The contrasting differences of Schneider’s Our Natural World album within the same package as The Digital World bring the listener back to the majestic tracks of The Thompson Fields. Instead of loss and fear, Our Natural World celebrates discovery, peacefulness, joy, wonder, fun, beauty and nature. While Monder’s guitar and Rodriguez and Gisbert’s electronically modified trumpeting were the primary instruments to bring into being Schneider’s feelings about the “data lords,” Versace’s accordion, Gilkes’ trombone and Steven Wilson’s soprano sax are featured to create the sounds of nature that Schneider wants. Instead of dark soundscapes of The Digital World, Our Natural World usually involves melodies, while the solos of accomplished musicians tell stories.

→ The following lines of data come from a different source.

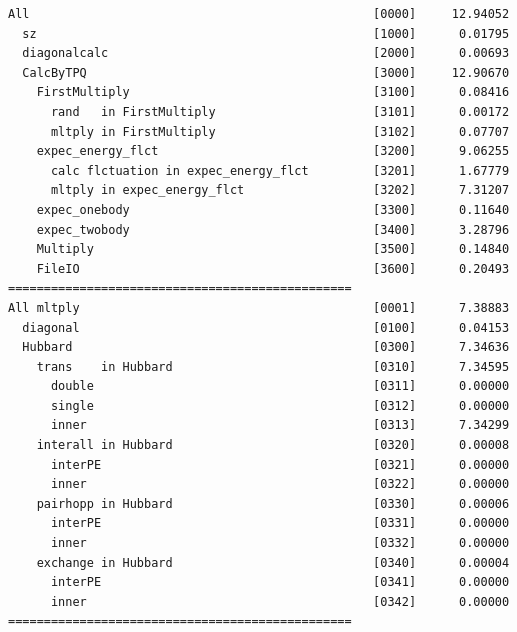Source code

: \begin{minipage}{16cm}
\begin{screen}
\begin{verbatim}
All                                                [0000]     12.94052
  sz                                               [1000]      0.01795
  diagonalcalc                                     [2000]      0.00693
  CalcByTPQ                                        [3000]     12.90670
    FirstMultiply                                  [3100]      0.08416
      rand   in FirstMultiply                      [3101]      0.00172
      mltply in FirstMultiply                      [3102]      0.07707
    expec_energy_flct                              [3200]      9.06255
      calc flctuation in expec_energy_flct         [3201]      1.67779
      mltply in expec_energy_flct                  [3202]      7.31207
    expec_onebody                                  [3300]      0.11640
    expec_twobody                                  [3400]      3.28796
    Multiply                                       [3500]      0.14840
    FileIO                                         [3600]      0.20493
================================================
All mltply                                         [0001]      7.38883
  diagonal                                         [0100]      0.04153
  Hubbard                                          [0300]      7.34636
    trans    in Hubbard                            [0310]      7.34595
      double                                       [0311]      0.00000
      single                                       [0312]      0.00000
      inner                                        [0313]      7.34299
    interall in Hubbard                            [0320]      0.00008
      interPE                                      [0321]      0.00000
      inner                                        [0322]      0.00000
    pairhopp in Hubbard                            [0330]      0.00006
      interPE                                      [0331]      0.00000
      inner                                        [0332]      0.00000
    exchange in Hubbard                            [0340]      0.00004
      interPE                                      [0341]      0.00000
      inner                                        [0342]      0.00000
================================================
\end{verbatim}
\end{screen}
\end{minipage}

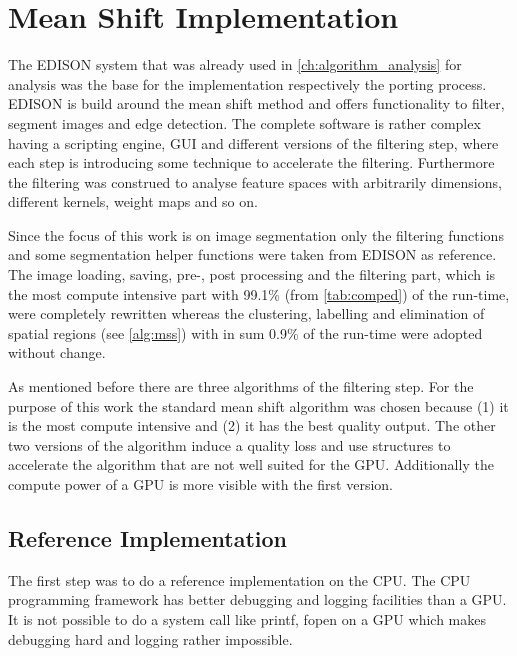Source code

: \chapter{Mean Shift Implementation} %
\label{cha:implementation}

The \gls{EDISON} system that was already used in \autoref{ch:algorithm_analysis}
for analysis was the base for the implementation respectively the porting
process. \Gls{EDISON} is build around the mean shift method and offers
functionality to filter, segment images and edge detection. The complete
software is rather complex having a scripting engine, \gls{GUI} and different
versions of the filtering step, where each step is introducing some technique
to accelerate the filtering. Furthermore the filtering was construed to analyse
feature spaces with arbitrarily dimensions, different kernels, weight maps and 
so on. 

Since the focus of this work is on image segmentation only the filtering
functions and some segmentation helper functions were taken from \gls{EDISON} as
reference. The image loading, saving, pre-, post processing and the filtering
part, which is the most compute intensive part with 99.1\% (from
\autoref{tab:comped}) of the run-time, were completely rewritten whereas the
clustering, labelling and elimination of spatial regions (see \autoref{alg:mss})
with in sum 0.9\% of the run-time were adopted without change.

As mentioned before there are three algorithms of the filtering step. For the
purpose of this work the standard mean shift algorithm was chosen because (1)
it is the most compute intensive and (2) it has the best quality output. The other
two versions of the algorithm induce a quality loss and use structures to 
accelerate the algorithm that are not well suited for the \gls{GPU}. Additionally
the compute power of a \gls{GPU} is more visible with the first version. 

\section{Reference Implementation} %
\label{sec:reference_implementation}

The first step was to do a reference implementation on the \gls{CPU}. The
\gls{CPU} programming framework has better debugging and logging facilities
than a \gls{GPU}. It is not possible to do a system call like \textsf{printf}, 
\textsf{fopen} on a \gls{GPU} which makes debugging hard and logging rather 
impossible. 

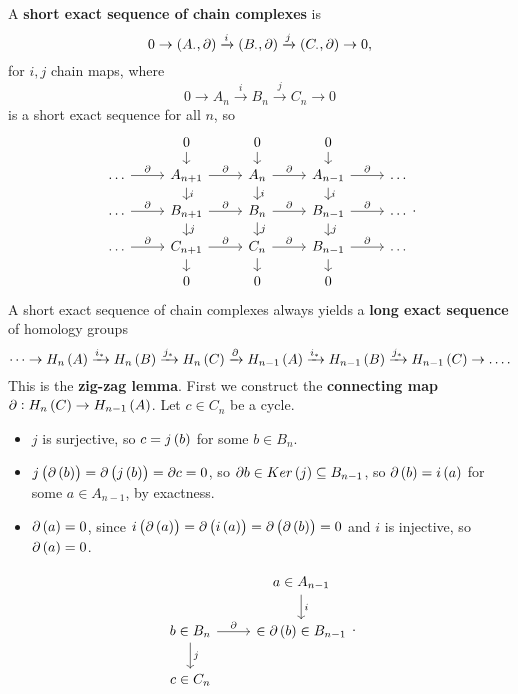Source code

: A \textbf{short exact sequence of chain complexes} is
$$ 0 \to \br{A_\cdot, \partial} \xrightarrow{i} \br{B_\cdot, \partial} \xrightarrow{j} \br{C_\cdot, \partial} \to 0, $$
for $ i, j $ chain maps, where
$$ 0 \to A_n \xrightarrow{i} B_n \xrightarrow{j} C_n \to 0 $$
is a short exact sequence for all $ n $, so
$$
\begin{tikzcd}[row sep=small]
& 0 \arrow{d} & 0 \arrow{d} & 0 \arrow{d} & \\
\dots \arrow{r}{\partial} & A_{n + 1} \arrow{r}{\partial} \arrow{d}{i} & A_n \arrow{r}{\partial} \arrow{d}{i} & A_{n - 1} \arrow{r}{\partial} \arrow{d}{i} & \dots \\
\dots \arrow{r}{\partial} & B_{n + 1} \arrow{r}{\partial} \arrow{d}{j} & B_n \arrow{r}{\partial} \arrow{d}{j} & B_{n - 1} \arrow{r}{\partial} \arrow{d}{j} & \dots \\
\dots \arrow{r}{\partial} & C_{n + 1} \arrow{r}{\partial} \arrow{d} & C_n \arrow{r}{\partial} \arrow{d} & B_{n - 1} \arrow{r}{\partial} \arrow{d} & \dots \\
& 0 & 0 & 0 &
\end{tikzcd}.
$$
A short exact sequence of chain complexes always yields a \textbf{long exact sequence} of homology groups
$$ \dots \to H_n\br{A} \xrightarrow{i_*} H_n\br{B} \xrightarrow{j_*} H_n\br{C} \xrightarrow{\partial} H_{n - 1}\br{A} \xrightarrow{i_*} H_{n - 1}\br{B} \xrightarrow{j_*} H_{n - 1}\br{C} \to \dots. $$
This is the \textbf{zig-zag lemma}. First we construct the \textbf{connecting map} $ \partial : H_n\br{C} \to H_{n - 1}\br{A} $. Let $ c \in C_n $ be a cycle.
\begin{itemize}
\item $ j $ is surjective, so $ c = j\br{b} $ for some $ b \in B_n $.
\item $ j\br{\partial\br{b}} = \partial\br{j\br{b}} = \partial c = 0 $, so $ \partial b \in Ker\br{j} \subseteq B_{n - 1} $, so $ \partial\br{b} = i\br{a} $ for some $ a \in A_{n - 1} $, by exactness.
\item $ \partial\br{a} = 0 $, since $ i\br{\partial\br{a}} = \partial\br{i\br{a}} = \partial\br{\partial\br{b}} = 0 $ and $ i $ is injective, so $ \partial\br{a} = 0 $.
\end{itemize}
$$
\begin{tikzcd}
& a \in A_{n - 1} \arrow{d}{i} \\
b \in B_n \arrow{r}{\partial} \arrow{d}{j} & \in \partial\br{b} \in B_{n - 1} \\
c \in C_n &
\end{tikzcd}.
$$

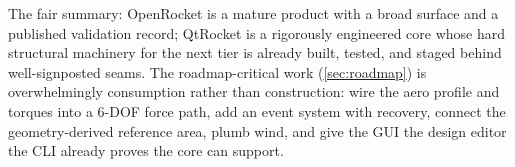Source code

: The fair summary: OpenRocket is a mature product with a broad surface and a published validation
record; QtRocket is a rigorously engineered core whose hard structural machinery for the next
tier is already built, tested, and staged behind well-signposted seams. The roadmap-critical
work (\cref{sec:roadmap}) is overwhelmingly consumption rather than construction: wire the aero
profile and torques into a 6-DOF force path, add an event system with recovery, connect the
geometry-derived reference area, plumb wind, and give the GUI the design editor the CLI already
proves the core can support.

It seems that the word “majestic” just can’t be avoided when writing about Schneider’s recordings. Eventually, her albums include unabashed majestic feelings, usually about nature. “Majestic” just happens to be the correct adjective to describe her music. Recognizing the possibilities afforded by Gilkes’ sound, Schneider wrote “Look Up” to feature his breezy style and smooth tone as a way to indicate, yes, majestically, that the human spirit can be recharged just by looking up at the sky.

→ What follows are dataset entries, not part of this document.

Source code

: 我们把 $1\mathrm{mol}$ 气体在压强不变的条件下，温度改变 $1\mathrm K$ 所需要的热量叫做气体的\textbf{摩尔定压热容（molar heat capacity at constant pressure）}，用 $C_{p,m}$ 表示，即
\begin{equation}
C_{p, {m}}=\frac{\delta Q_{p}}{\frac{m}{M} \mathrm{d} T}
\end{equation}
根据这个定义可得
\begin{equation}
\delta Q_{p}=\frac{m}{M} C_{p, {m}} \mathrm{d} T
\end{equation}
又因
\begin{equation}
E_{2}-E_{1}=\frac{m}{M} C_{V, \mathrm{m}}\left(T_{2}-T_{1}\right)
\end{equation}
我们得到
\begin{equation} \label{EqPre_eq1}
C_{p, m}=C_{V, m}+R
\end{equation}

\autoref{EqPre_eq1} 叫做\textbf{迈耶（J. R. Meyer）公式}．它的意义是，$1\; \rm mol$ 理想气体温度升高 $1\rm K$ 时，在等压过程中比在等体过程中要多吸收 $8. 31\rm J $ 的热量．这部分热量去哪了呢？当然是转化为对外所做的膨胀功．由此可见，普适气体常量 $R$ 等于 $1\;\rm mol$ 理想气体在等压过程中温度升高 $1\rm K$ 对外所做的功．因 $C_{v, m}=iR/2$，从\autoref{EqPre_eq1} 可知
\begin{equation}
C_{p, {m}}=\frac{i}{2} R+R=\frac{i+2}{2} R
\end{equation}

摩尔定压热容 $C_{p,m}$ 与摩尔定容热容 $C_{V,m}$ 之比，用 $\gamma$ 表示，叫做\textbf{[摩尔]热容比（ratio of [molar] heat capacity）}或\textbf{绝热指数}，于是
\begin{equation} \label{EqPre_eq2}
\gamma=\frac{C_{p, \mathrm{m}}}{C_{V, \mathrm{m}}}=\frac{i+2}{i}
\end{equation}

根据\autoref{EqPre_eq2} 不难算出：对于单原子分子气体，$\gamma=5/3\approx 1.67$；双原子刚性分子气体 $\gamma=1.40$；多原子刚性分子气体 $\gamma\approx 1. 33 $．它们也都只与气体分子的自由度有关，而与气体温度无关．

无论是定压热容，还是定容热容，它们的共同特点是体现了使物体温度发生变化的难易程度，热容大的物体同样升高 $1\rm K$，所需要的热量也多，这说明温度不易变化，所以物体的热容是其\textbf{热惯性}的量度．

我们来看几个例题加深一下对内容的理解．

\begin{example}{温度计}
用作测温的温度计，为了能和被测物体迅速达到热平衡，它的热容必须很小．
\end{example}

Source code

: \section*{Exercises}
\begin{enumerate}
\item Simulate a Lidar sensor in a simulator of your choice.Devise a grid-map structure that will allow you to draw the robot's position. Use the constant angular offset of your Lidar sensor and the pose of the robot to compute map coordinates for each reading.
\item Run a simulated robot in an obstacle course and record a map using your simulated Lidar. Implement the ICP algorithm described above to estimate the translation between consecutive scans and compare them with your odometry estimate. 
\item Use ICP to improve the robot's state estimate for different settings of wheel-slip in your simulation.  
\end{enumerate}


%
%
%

Our Natural World includes compositions arising from Schneider’s sense of fun as well. With the broad spectrum of the orchestra’s sound moving mysteriously at first, “Sanzenin” evolves into Versace’s dynamically broad accordion solo, an minimalist, respectful evocation of joy inspired by the gardens of a Japanese Buddhist temple. Versace’s artistry takes flight, though, on “Bluebird” as he improvises on accordion without restraint in Versace’s most exciting performance on any of Schneider’s albums. Versace lets anyone know how impressive the accordion can be and also how a master of the instrument like himself can express sounds of nature and a sense of frolic as easily as can traditional big band instruments.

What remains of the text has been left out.